Rendered images with source text
*-*-*

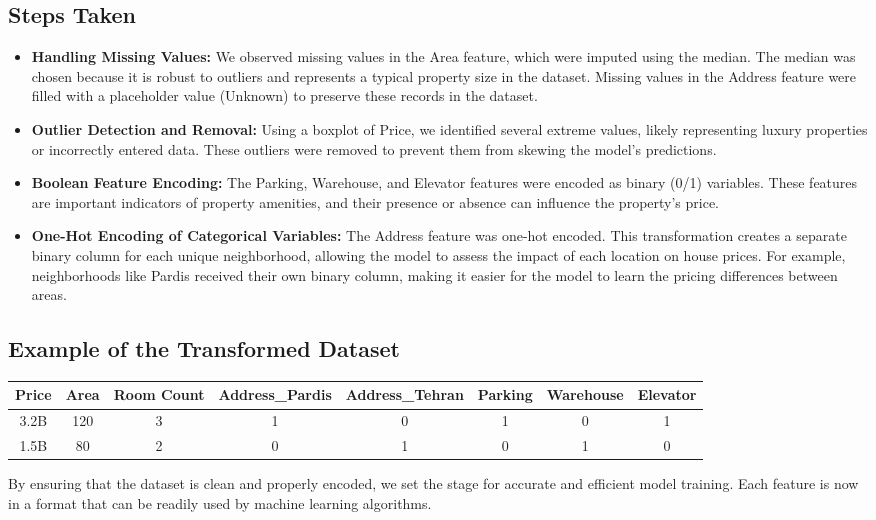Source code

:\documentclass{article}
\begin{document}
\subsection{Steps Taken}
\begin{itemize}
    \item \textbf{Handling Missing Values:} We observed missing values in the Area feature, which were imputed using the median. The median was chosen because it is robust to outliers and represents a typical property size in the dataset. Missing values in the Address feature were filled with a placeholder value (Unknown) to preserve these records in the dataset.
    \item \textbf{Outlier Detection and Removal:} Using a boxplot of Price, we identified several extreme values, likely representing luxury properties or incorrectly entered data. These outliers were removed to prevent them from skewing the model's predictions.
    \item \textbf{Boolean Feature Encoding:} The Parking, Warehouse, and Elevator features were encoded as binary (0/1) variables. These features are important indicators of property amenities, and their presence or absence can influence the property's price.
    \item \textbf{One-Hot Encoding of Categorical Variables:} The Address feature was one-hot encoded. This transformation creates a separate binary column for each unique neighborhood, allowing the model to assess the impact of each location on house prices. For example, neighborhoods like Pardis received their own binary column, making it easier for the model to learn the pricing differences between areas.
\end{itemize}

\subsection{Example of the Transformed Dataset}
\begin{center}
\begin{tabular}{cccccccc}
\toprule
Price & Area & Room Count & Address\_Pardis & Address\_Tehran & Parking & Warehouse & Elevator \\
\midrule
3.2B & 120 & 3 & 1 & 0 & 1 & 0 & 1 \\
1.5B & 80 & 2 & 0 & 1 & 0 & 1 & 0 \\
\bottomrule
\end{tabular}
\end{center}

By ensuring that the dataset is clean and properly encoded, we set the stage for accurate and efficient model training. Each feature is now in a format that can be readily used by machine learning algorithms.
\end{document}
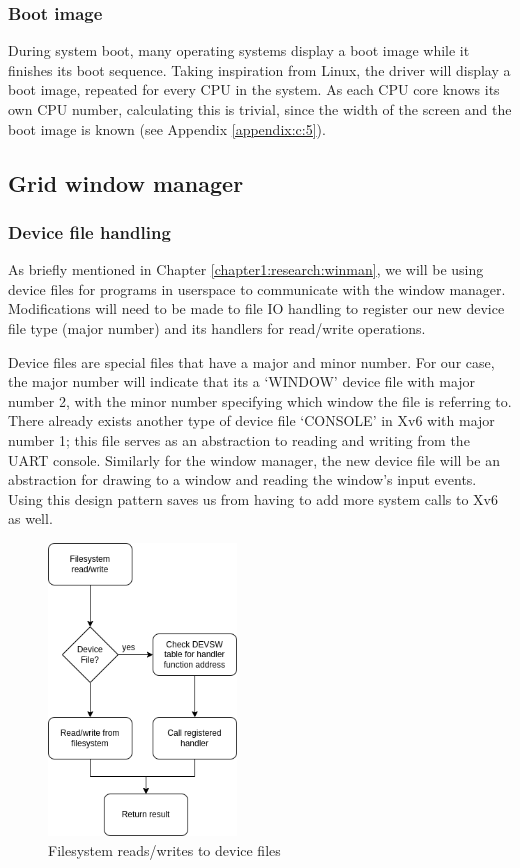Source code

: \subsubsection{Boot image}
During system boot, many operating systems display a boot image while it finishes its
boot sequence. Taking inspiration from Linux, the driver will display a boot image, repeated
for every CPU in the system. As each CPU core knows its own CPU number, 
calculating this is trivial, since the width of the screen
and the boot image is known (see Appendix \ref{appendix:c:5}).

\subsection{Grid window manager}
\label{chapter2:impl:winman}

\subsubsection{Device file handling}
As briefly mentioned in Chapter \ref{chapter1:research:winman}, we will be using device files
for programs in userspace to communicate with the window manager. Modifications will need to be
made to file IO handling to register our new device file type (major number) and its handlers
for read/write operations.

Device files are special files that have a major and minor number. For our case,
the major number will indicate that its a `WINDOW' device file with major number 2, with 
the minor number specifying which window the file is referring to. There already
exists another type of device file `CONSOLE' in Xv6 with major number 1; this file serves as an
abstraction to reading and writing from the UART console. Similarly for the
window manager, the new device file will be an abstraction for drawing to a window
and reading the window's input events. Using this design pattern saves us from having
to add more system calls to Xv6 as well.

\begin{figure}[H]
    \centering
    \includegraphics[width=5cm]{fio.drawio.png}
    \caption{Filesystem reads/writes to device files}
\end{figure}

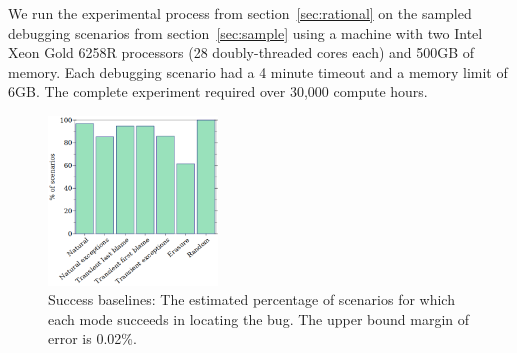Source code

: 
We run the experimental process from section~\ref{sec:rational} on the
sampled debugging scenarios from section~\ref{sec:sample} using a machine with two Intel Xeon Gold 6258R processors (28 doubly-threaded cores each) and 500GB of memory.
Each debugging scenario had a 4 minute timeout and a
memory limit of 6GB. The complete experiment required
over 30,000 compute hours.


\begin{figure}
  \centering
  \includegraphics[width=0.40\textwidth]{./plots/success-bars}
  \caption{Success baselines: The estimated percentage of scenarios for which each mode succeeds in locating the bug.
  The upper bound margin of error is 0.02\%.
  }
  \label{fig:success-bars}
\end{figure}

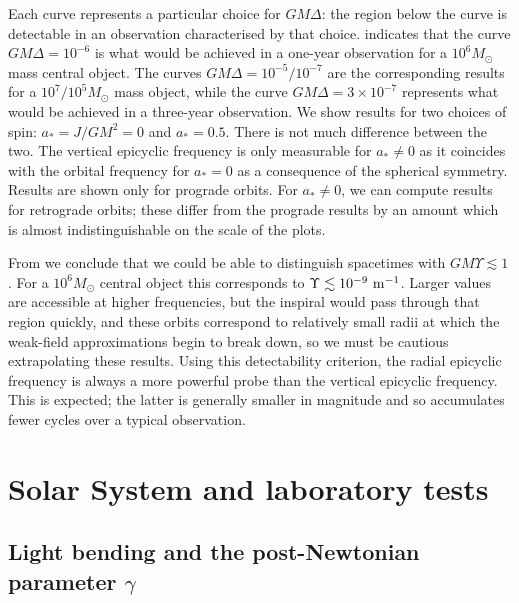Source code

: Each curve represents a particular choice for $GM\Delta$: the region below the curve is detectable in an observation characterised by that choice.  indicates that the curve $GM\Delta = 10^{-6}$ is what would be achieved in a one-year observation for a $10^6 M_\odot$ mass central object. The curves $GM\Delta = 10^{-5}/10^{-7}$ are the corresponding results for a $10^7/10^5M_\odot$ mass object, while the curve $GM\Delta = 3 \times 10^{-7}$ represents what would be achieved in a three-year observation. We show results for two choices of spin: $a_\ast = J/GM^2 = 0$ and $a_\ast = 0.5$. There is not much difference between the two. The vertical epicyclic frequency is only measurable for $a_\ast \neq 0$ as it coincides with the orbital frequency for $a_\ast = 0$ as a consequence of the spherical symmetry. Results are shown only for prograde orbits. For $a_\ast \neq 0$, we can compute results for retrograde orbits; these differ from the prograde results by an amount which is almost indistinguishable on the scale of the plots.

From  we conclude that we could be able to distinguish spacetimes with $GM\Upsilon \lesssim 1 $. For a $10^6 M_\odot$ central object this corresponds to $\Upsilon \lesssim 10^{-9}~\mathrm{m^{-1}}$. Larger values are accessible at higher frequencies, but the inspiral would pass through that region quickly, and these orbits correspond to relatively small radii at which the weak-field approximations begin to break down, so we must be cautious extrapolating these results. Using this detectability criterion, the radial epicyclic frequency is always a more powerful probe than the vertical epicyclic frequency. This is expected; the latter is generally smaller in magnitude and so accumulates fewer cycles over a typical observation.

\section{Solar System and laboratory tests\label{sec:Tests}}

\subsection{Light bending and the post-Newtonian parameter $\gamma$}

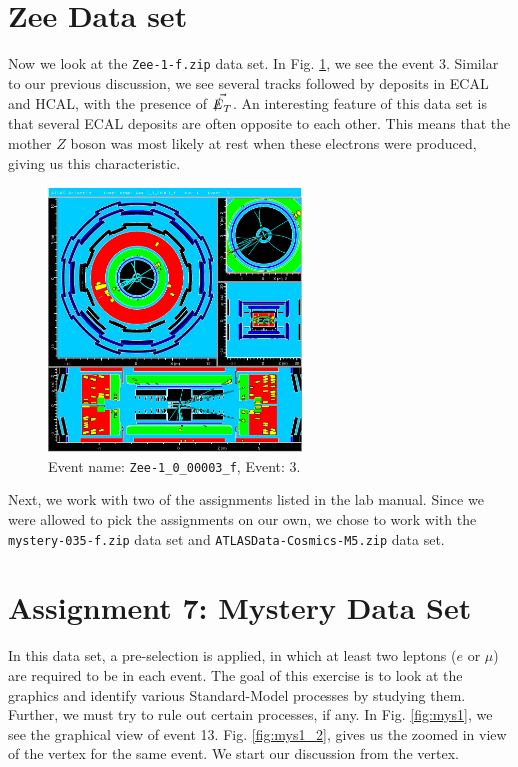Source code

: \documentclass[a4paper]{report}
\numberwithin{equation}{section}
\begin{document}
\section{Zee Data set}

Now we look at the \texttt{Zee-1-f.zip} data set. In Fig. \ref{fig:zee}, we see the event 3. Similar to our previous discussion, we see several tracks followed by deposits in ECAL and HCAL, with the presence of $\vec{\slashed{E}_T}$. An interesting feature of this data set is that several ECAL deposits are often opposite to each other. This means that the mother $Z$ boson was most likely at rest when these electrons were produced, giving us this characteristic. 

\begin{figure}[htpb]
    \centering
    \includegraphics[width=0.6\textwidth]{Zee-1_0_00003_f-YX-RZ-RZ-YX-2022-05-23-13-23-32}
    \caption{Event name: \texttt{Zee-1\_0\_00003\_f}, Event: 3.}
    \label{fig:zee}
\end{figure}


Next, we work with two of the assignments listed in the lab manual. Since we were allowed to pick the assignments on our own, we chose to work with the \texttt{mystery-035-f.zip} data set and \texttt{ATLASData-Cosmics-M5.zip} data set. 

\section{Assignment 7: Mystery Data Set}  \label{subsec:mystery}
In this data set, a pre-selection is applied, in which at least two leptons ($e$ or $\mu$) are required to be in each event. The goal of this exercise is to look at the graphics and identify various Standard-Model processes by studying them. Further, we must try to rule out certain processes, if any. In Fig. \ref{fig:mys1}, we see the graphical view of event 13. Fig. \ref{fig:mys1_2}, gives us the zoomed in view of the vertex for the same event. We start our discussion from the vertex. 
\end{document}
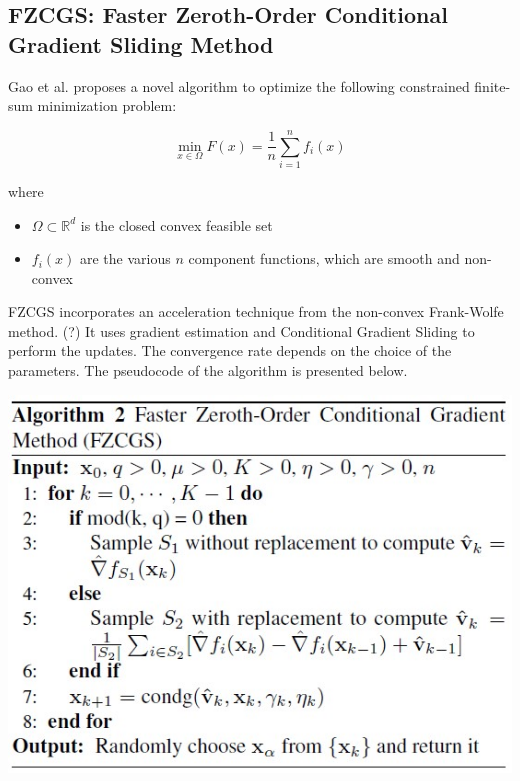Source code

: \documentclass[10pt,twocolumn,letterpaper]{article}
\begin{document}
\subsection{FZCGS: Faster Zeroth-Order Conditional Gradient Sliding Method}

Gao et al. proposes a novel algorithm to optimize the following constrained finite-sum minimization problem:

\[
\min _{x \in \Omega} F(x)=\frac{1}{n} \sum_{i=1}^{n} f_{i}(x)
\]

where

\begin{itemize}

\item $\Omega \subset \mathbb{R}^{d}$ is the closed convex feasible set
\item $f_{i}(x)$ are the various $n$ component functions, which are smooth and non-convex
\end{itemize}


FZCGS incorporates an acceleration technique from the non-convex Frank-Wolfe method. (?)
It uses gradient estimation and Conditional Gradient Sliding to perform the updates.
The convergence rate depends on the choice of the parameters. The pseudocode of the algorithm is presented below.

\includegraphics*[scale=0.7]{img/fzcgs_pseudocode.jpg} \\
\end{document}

*-*-*

Work instruction
Filter the lines above so that only those with the string "Conditional" remain, then copy them.

Exercise answer
\subsection{FZCGS: Faster Zeroth-Order Conditional Gradient Sliding Method}
It uses gradient estimation and Conditional Gradient Sliding to perform the updates.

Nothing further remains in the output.